Test chłodzenia AiO NZXT Kraken X53 – potwór morski o pięknym obliczu

Test NZXT Kraken X53
Polecamy Testy

W sklepach znajdujemy coraz więcej systemów chłodzenia cieczą. Jeszcze do niedawna montaż blokopompy wspieranej pracą chłodnicy i wentylatorów zarezerwowany był dla największych entuzjastów. Dziś, po części za sprawą bardzo modnego podświetlenia LED, zestawy All in One takie jak NZXT Kraken X53 cieszą się coraz większą popularnością. Trzeba jednak wiedzieć, że X53 nie został przeładowany podświetleniem. Iluminuje tu zaledwie blokopompka, co może spodobać się wielu użytkownikom wyznającym zasadę, że “co za dużo LEDów, to niezdrowo”. Nie samym designem człowiek jednak żyje, wobec czego test chłodzenia AiO NZXT Kraken X53 dotyczyć będzie też temperatur czy hałasów generowanych przez ów model, zarówno w spoczynku, jak i podczas (zwłaszcza!) gamingowych sesji.

Chłodzenie NZXT Kraken X53 to nic innego jak model X52 poprawiony o pewne elementy. Co można powiedzieć o różnicach względem poprzednika? Po pierwsze model X53 ma być nieco cichszy od X52, a to dzięki nowej, siódmej już generacji pomp wodnych marki Asetek. Kultura pracy to jednak nie wszystko – pompa jest bowiem też wydajniejsza, zaś całość oferuje więcej trybów podświetlenia niż poprzednio. W przypadku nowej edycji uczyniono też kilka zmian w wyglądzie samej blokopompki. Jest ona od teraz nie tylko o 10% większa (co robi zdecydowanie lepsze wrażenie). Otrzymała bowiem także obracany top, dzięki czemu użytkownik ma większe pole manewru podczas montażu – może mianowicie wyprowadzić węże z dowolnego kierunku (np. gdy w klasycznym położeniu przeszkadzają nam moduły RAM) bez obaw, że logotyp NZXT na pompie będzie ostatecznie do góry nogami. Niby mała rzecz, a jednak cieszy (zwłaszcza największych estetów).

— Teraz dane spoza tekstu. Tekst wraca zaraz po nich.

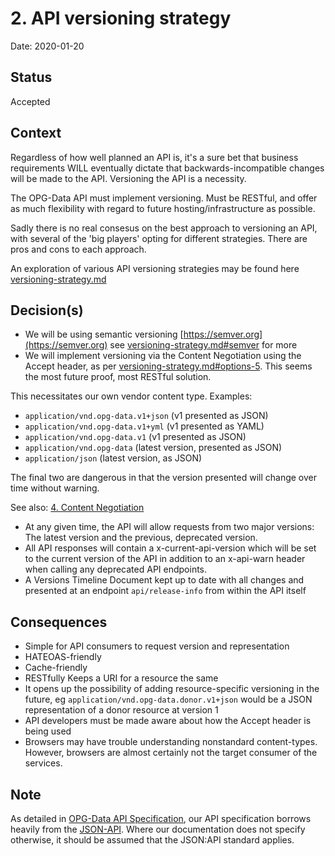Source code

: # 2. API versioning strategy

Date: 2020-01-20

## Status

Accepted

## Context

Regardless of how well planned an API is, it's a sure bet that business requirements WILL eventually dictate that backwards-incompatible changes will be made to the API. Versioning the API is a necessity.

The OPG-Data API must implement versioning. Must be RESTful, and offer as much flexibility with regard to future hosting/infrastructure as possible.

Sadly there is no real consesus on the best approach to versioning an API, with several of the 'big players' opting for different strategies. There are pros and cons to each approach.

An exploration of various API versioning strategies may be found here [versioning-strategy.md](../supporting-notes/versioning-strategy.md)

## Decision(s)

* We will be using semantic versioning [https://semver.org](https://semver.org) see [versioning-strategy.md#semver](../supporting-notes/versioning-strategy.md#semver) for more
* We will implement versioning via the Content Negotiation using the Accept header, as per [versioning-strategy.md#options-5](../supporting-notes/versioning-strategy.md#options-5). This seems the most future proof, most RESTful solution.

This necessitates our own vendor content type. Examples:

* `application/vnd.opg-data.v1+json` (v1 presented as JSON)
* `application/vnd.opg-data.v1+yml` (v1 presented as YAML)
* `application/vnd.opg-data.v1` (v1 presented as JSON)
* `application/vnd.opg-data` (latest version, presented as JSON)
* `application/json` (latest version, as JSON)

The final two are dangerous in that the version presented will change over time without warning.

See also: [4. Content Negotiation](0004-content-negotiation.md)

* At any given time, the API will allow requests from two major versions: The latest version and the previous, deprecated version.
* All API responses will contain a x-current-api-version which will be set to the current version of the API in addition to an x-api-warn header when calling any deprecated API endpoints.
* A Versions Timeline Document kept up to date with all changes and presented at an endpoint `api/release-info` from within the API itself

## Consequences

* Simple for API consumers to request version and representation
* HATEOAS-friendly
* Cache-friendly
* RESTfully Keeps a URI for a resource the same
* It opens up the possibility of adding resource-specific versioning in the future, eg `application/vnd.opg-data.donor.v1+json` would be a JSON representation of a donor resource at version 1
* API developers must be made aware about how the Accept header is being used
* Browsers may have trouble understanding nonstandard content-types. However, browsers are almost certainly not the target consumer of the services.

## Note

As detailed in [OPG-Data API Specification](0003-opg-data-api-specification.md), our API specification borrows heavily from the [JSON-API](http://jsonapi.org/format/). Where our documentation does not specify otherwise, it should be assumed that the JSON:API standard applies.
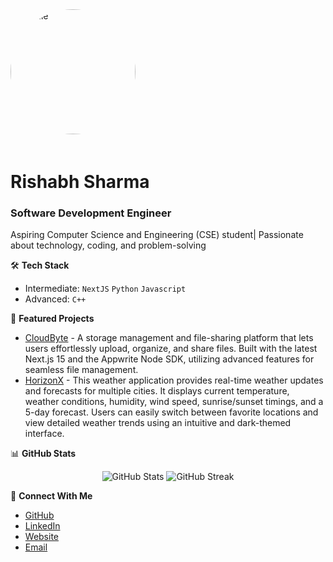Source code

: <img src="https://avatars.githubusercontent.com/u/145285285?s=400&u=bc0dfc53e7d1b7088bd726abcfd75cec6b43254d&v=4" alt="Profile" width="200" height="200" style="border-radius: 50%; margin-bottom: 20px;">

# Rishabh Sharma
### Software Development Engineer

Aspiring Computer Science and Engineering (CSE) student| Passionate about technology, coding, and problem-solving

🛠️ **Tech Stack**
- Intermediate: `NextJS` `Python` `Javascript`
- Advanced: `C++`

🔭 **Featured Projects**
- [CloudByte](https://github.com/Rishabh4179/CloudByte) - A storage management and file-sharing platform that lets users effortlessly upload, organize, and share files. Built with the latest Next.js 15 and the Appwrite Node SDK, utilizing advanced features for seamless file management.
- [HorizonX](https://github.com/Rishabh4179/HorizonX) - This weather application provides real-time weather updates and forecasts for multiple cities. It displays current temperature, weather conditions, humidity, wind speed, sunrise/sunset timings, and a 5-day forecast. Users can easily switch between favorite locations and view detailed weather trends using an intuitive and dark-themed interface.

📊 **GitHub Stats**
<p align="center">
  <img src="https://github-readme-stats.vercel.app/api?username=Rishabh4179&show_icons=true&theme=dark" alt="GitHub Stats" />
  <img src="https://github-readme-streak-stats.herokuapp.com/?user=Rishabh4179&theme=dark" alt="GitHub Streak" />
</p>

🤝 **Connect With Me**
- [GitHub](https://github.com/Rishabh4179)
- [LinkedIn](https://www.linkedin.com/in/rishabh-sharma-a1b548202/)
- [Website](https://linktr.ee/rishabhsharma41)
- [Email](mailto:rishabh.sharma4246@gmail.com)
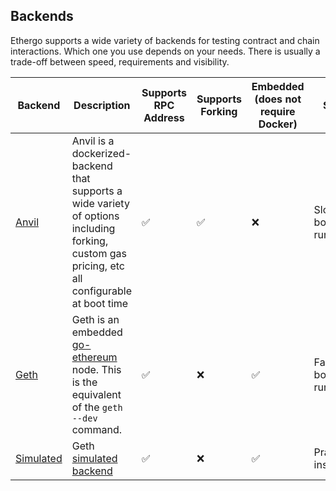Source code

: ## Backends

Ethergo supports a wide variety of backends for testing contract and chain interactions. Which one you use depends on your needs. There is usually a trade-off between speed, requirements and visibility.

| Backend                  | Description                                                                                                                                    | Supports RPC Address | Supports Forking | Embedded (does not require Docker) | Speed                  |
|--------------------------|------------------------------------------------------------------------------------------------------------------------------------------------|----------------------|------------------|------------------------------------|------------------------|
| [Anvil](./anvil)         | Anvil is a dockerized-backend that supports a wide variety of options including forking, custom gas pricing, etc all configurable at boot time | ✅                    | ✅                | ❌                                  | Slow boot, fast run    |
| [Geth](./geth)           | Geth is an embedded [go-ethereum](https://github.com/ethereum/go-ethereum) node. This is the equivalent of the `geth --dev` command.           | ✅                    | ❌                | ✅                                  | Fastish boot, fast run |
| [Simulated](./simulated) | Geth [simulated backend](https://github.com/ethereum/go-ethereum/blob/master/accounts/abi/bind/backends/simulated.go)                          | ✅                    | ❌                | ✅                                  | Practically instant    |
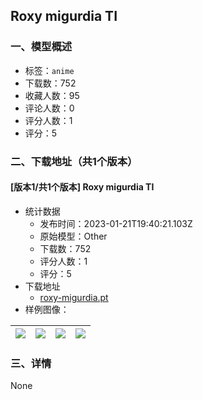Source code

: ## Roxy migurdia TI
### 一、模型概述

- 标签：`anime`
- 下载数：752
- 收藏人数：95
- 评论人数：0
- 评分人数：1
- 评分：5

### 二、下载地址（共1个版本）

#### [版本1/共1个版本] Roxy migurdia TI

- 统计数据
  - 发布时间：2023-01-21T19:40:21.103Z
  - 原始模型：Other
  - 下载数：752
  - 评分人数：1
  - 评分：5
- 下载地址
  - [roxy-migurdia.pt](https://civitai.com/api/download/models/5730)
- 样例图像：

| <img src="https://image.civitai.com/xG1nkqKTMzGDvpLrqFT7WA/2380b390-c90c-4fc5-985c-6be8081a2e00/width=450/47059.jpeg" /> | <img src="https://image.civitai.com/xG1nkqKTMzGDvpLrqFT7WA/ed53c5c6-8623-4552-1ddd-971b7dcce300/width=450/47058.jpeg" /> | <img src="https://image.civitai.com/xG1nkqKTMzGDvpLrqFT7WA/59da15f5-cda2-4364-490e-29cf5d0ab400/width=450/47057.jpeg" /> | <img src="https://image.civitai.com/xG1nkqKTMzGDvpLrqFT7WA/d3d8e661-722b-42e4-db35-1a4bed94e400/width=450/47056.jpeg" /> |
| ---- | ---- | ---- | ---- |


### 三、详情
None
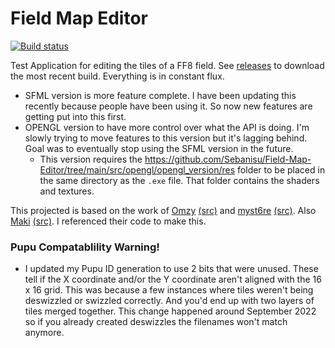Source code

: # Field Map Editor

[![Build status](https://ci.appveyor.com/api/projects/status/v68sdv6ldtv3ll22?svg=true)](https://ci.appveyor.com/project/Sebanisu/field-map-editor)
<!--![CMake](https://github.com/Sebanisu/Field-Map-Editor/workflows/CMake/badge.svg)-->

Test Application for editing the tiles of a FF8 field. See [releases](https://github.com/Sebanisu/Field-Map-Editor/releases) to download the most recent build. Everything is in constant flux.
* SFML version is more feature complete. I have been updating this recently because people have been using it. So now new features are getting put into this first.
* OPENGL version to have more control over what the API is doing. I'm slowly trying to move features to this version but it's lagging behind. Goal was to eventually stop using the SFML version in the future.
  * This version requires the https://github.com/Sebanisu/Field-Map-Editor/tree/main/src/opengl/opengl_version/res folder to be placed in the same directory as the `.exe` file. That folder contains the shaders and textures.

This projected is based on the work of [Omzy](https://forums.qhimm.com/index.php?topic=13444.0) [(src)](https://github.com/Sebanisu/Pupu) and [myst6re](https://forums.qhimm.com/index.php?topic=13050.0) [(src)](https://github.com/myst6re/deling). Also [Maki](https://forums.qhimm.com/index.php?topic=18656.0) [(src)](https://github.com/MaKiPL/OpenVIII-monogame). I referenced their code to make this.

### Pupu Compatablility Warning!
* I updated my Pupu ID generation to use 2 bits that were unused. These tell if the X coordinate and/or the Y coordinate aren't aligned with the 16 x 16 grid. This was because a few instances where tiles weren't being deswizzled or swizzled correctly. And you'd end up with two layers of tiles merged together. This change happened around September 2022 so if you already created deswizzles the filenames won't match anymore.
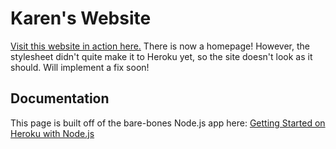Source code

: # Karen's Website

[Visit this website in action here.](https://evening-cove-18822.herokuapp.com/)
There is now a homepage! However, the stylesheet didn't quite make it to Heroku yet, so the site doesn't look as it should. Will implement a fix soon!

## Documentation

This page is built off of the bare-bones Node.js app here:
[Getting Started on Heroku with Node.js](https://devcenter.heroku.com/articles/getting-started-with-nodejs)
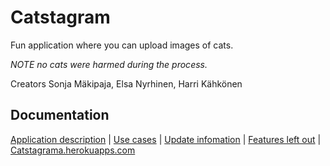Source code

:# Catstagram

Fun application where you can upload images of cats.


*NOTE no cats were harmed during the process.*

Creators Sonja Mäkipaja, Elsa Nyrhinen, Harri Kähkönen

## Documentation
[Application description](documentation/application_description.md) |
[Use cases](documentation/usecases.md) |
[Update infomation](documentation/updates.md) |
[Features left out](documentation/features_not_implemented.md) |
[Catstagrama.herokuapps.com](http://catstagrama.herokuapps.com)
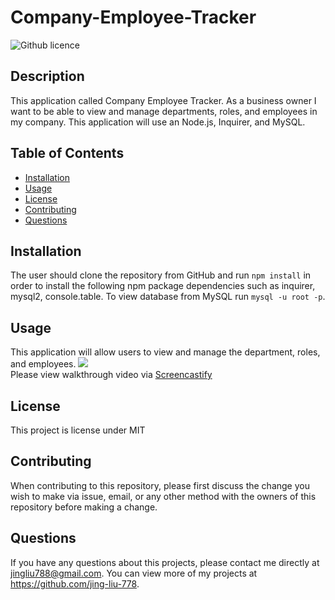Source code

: # Company-Employee-Tracker

  ![Github licence](http://img.shields.io/badge/license-MIT-blue.svg)
  
  
  ## Description 
  This application called Company Employee Tracker. As a business owner I want to be able to view and manage departments, roles, and employees in my company. This application will use an Node.js, Inquirer, and MySQL.  

  ## Table of Contents
  * [Installation](#installation)
  * [Usage](#usage)
  * [License](#license)
  * [Contributing](#contributing)
  * [Questions](#questions)
  
  ## Installation 
  The user should clone the repository from GitHub and run `npm install` in order to install the following npm package dependencies such as inquirer, mysql2, console.table. To view database from MySQL run `mysql -u root -p`.

  ## Usage 
  This application will allow users to view and manage the department, roles, and employees. <img src="utils/team tracker.gif"><br>Please view walkthrough video via  [Screencastify](https://drive.google.com/file/d/1OdnpSC4mjI6TT_bHkuD6n9Bpu2snfCcn/view)<br>
  
  
  ## License 
  This project is license under MIT
  
  ## Contributing 
  When contributing to this repository, please first discuss the change you wish to make via issue, email, or any other method with the owners of this repository before making a change.
  
  ## Questions
  If you have any questions about this projects, please contact me directly at jingliu788@gmail.com. You can view more of my projects at https://github.com/jing-liu-778.
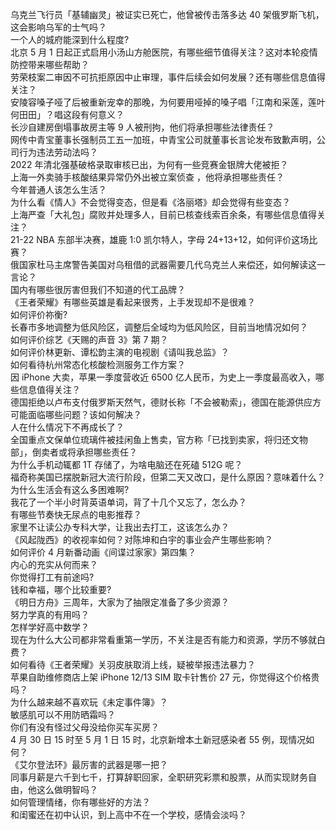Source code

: 乌克兰飞行员「基辅幽灵」被证实已死亡，他曾被传击落多达 40 架俄罗斯飞机，这会影响乌军的士气吗？  
一个人的城府能深到什么程度?  
北京 5 月 1 日起正式启用小汤山方舱医院，有哪些细节值得关注？这对本轮疫情防控带来哪些帮助？  
劳荣枝案二审因不可抗拒原因中止审理，事件后续会如何发展？还有哪些信息值得关注？  
安陵容嗓子哑了后被重新宠幸的那晚，为何要用哑掉的嗓子唱「江南和采莲，莲叶何田田」？唱这段有何意义？  
长沙自建房倒塌事故房主等 9 人被刑拘，他们将承担哪些法律责任？  
网传中青宝董事长强制员工五一加班，中青宝公司就董事长言论发布致歉声明，公司行为违法劳动法吗？  
2022 年清北强基破格录取审核已出，为何有一些竞赛金银牌大佬被拒？  
上海一外卖骑手核酸结果异常仍外出被立案侦查 ，他将承担哪些责任？  
今年普通人该怎么生活？  
为什么看《情人》不会觉得变态，但是看《洛丽塔》却会觉得有些变态？  
上海严查「大礼包」腐败并处理多人，目前已核查线索百余条，有哪些信息值得关注？  
21-22 NBA 东部半决赛，雄鹿 1:0 凯尔特人，字母 24+13+12，如何评价这场比赛？  
俄国家杜马主席警告美国对乌租借的武器需要几代乌克兰人来偿还，如何解读这一言论？  
国内有哪些很厉害但我们不知道的代工品牌？  
《王者荣耀》有哪些英雄是看起来很秀，上手发现却不是很难？  
如何评价祢衡?  
长春市多地调整为低风险区，调整后全域均为低风险区，目前当地情况如何？  
如何评价综艺《天赐的声音 3》第 7 期？  
如何评价林更新、谭松韵主演的电视剧《请叫我总监》？  
如何看待杭州常态化核酸检测服务工作方案？  
因 iPhone 大卖，苹果一季度营收近 6500 亿人民币，为史上一季度最高收入，哪些信息值得关注？  
德国拒绝以卢布支付俄罗斯天然气，德财长称「不会被勒索」，德国在能源供应方可能面临哪些问题？该如何解决？  
人在什么情况下不再成长了？  
全国重点文保单位琉璃件被挂闲鱼上售卖，官方称「已找到卖家，将归还文物部」，倒卖者或将承担哪些责任？  
为什么手机动辄都 1T 存储了，为啥电脑还在死磕 512G 呢？  
福奇称美国已摆脱新冠大流行阶段，但第二天又改口，是什么原因？意味着什么？  
为什么生活会有这么多困难啊?  
我花了一个半小时背英语单词，背了十几个又忘了，怎么办？  
有哪些节奏快无尿点的电影推荐？  
家里不让读公办专科大学，让我出去打工，这该怎么办？  
《风起陇西》的收视率如何？对陈坤和白宇的事业会产生哪些影响？  
如何评价 4 月新番动画《间谍过家家》第四集？  
内心的充实从何而来？  
你觉得打工有前途吗?  
钱和幸福，哪个比较重要?  
《明日方舟》三周年，大家为了抽限定准备了多少资源？  
努力学真的有用吗？  
怎样学好高中数学？  
现在为什么大公司都非常看重第一学历，不关注是否有能力和资源，学历不够就白费？  
如何看待《王者荣耀》关羽皮肤取消上线，疑被举报违法暴力？  
苹果自助维修商店上架 iPhone 12/13 SIM 取卡针售价 27 元，你觉得这个价格贵吗？  
为什么越来越不喜欢玩《未定事件簿》？  
敏感肌可以不用防晒霜吗？  
你们有没有怪过父母没给你买车买房？  
4 月 30 日 15 时至 5 月 1 日 15 时，北京新增本土新冠感染者 55 例，现情况如何？  
《艾尔登法环》最厉害的武器是哪一把？  
同事月薪是六千到七千，打算辞职回家，全职研究彩票和股票，从而实现财务自由，他这么做明智吗？  
如何管理情绪，你有哪些好的方法？  
和闺蜜还在初中认识，到上高中不在一个学校，感情会淡吗？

Dane techniczne chłodzenia NZXT Kraken X53:

  • Obsługiwane gniazda procesora:
    Intel – LGA 1151, 1150, 1155, 1156, 1366, 1200, 2011, 2011-3, 2066
    AMD – AM4, sTRX4, TR4 (uwaga, w zestawie brak wspornika dla Threadripperów)
  • Wymiary blokopompy: 80 x 80 x 55 mm
  • Wymiary chłodnicy: 123 x 275 x 30 mm
  • Wymiary wentylatora: 120 x 120 x 26 mm
  • Długość węży: 400 mm
  • Model wentylatorów: NZXT Aer P120
  • Rodzaj łożyska: Fluid Dynamic Bearing
  • Materiał, z jakiego został wykonany radiator: Aluminium
  • Prędkość obrotowa wentylatorów: 500 – 2000 + 300 RPM
  • Prędkość obrotowa blokopompy: 800 – 2800 + 300 RPM
  • Przepływ powietrza (maks.): 73 CFM
  • Ciśnienie wentylatorów (maks.): 2,93 mm H₂O
  • Maksymalna głośność: 36 dB
  • Złącza wentylatorów: 2x 4-pin PWM
  • Złącza blokopompy: 1x 3-pin, 1x SATA, 1x 4-pin (ARGB LED), 1x 9-pin USB 2.0
  • Żywotność: 60 tysięcy godzin
  • Gwarancja: 6 lat
  • Cena: ~630 zł
Test NZXT Kraken X53
Wewnątrz drzemie uśpiony potwór morski – Kraken X53.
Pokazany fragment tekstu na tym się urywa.